* _Problem_:
Once the line holding "Synthetic lethal gene" is found in the listing below, write it out and each later line exactly, up to and including the one holding "f_B \times N)$".

* _Data listing_:
Segment Open

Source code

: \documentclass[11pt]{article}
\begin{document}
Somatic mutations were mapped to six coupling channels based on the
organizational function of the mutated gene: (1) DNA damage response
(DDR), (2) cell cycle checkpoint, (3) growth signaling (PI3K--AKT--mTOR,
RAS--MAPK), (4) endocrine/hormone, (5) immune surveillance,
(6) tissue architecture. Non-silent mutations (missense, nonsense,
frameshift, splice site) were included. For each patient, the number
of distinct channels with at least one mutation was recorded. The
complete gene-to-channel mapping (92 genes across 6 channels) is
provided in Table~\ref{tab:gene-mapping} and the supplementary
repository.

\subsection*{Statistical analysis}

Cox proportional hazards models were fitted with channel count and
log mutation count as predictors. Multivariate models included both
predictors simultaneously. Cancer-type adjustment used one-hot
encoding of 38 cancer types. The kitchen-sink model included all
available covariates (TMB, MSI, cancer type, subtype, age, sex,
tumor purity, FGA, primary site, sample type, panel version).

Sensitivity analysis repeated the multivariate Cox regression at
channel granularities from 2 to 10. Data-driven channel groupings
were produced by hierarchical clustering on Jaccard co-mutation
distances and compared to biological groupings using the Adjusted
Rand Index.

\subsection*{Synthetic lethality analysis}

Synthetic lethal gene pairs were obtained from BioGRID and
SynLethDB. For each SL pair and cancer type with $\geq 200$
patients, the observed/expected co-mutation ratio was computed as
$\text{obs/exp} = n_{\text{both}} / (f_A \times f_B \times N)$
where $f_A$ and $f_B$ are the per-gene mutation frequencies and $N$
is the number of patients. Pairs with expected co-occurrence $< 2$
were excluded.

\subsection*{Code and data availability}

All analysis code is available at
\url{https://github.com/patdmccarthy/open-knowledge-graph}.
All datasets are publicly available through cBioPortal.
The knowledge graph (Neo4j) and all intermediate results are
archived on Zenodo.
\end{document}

Segment Closed

* _Exercise solution_:
Synthetic lethal gene pairs were obtained from BioGRID and
SynLethDB. For each SL pair and cancer type with $\geq 200$
patients, the observed/expected co-mutation ratio was computed as
$\text{obs/exp} = n_{\text{both}} / (f_A \times f_B \times N)$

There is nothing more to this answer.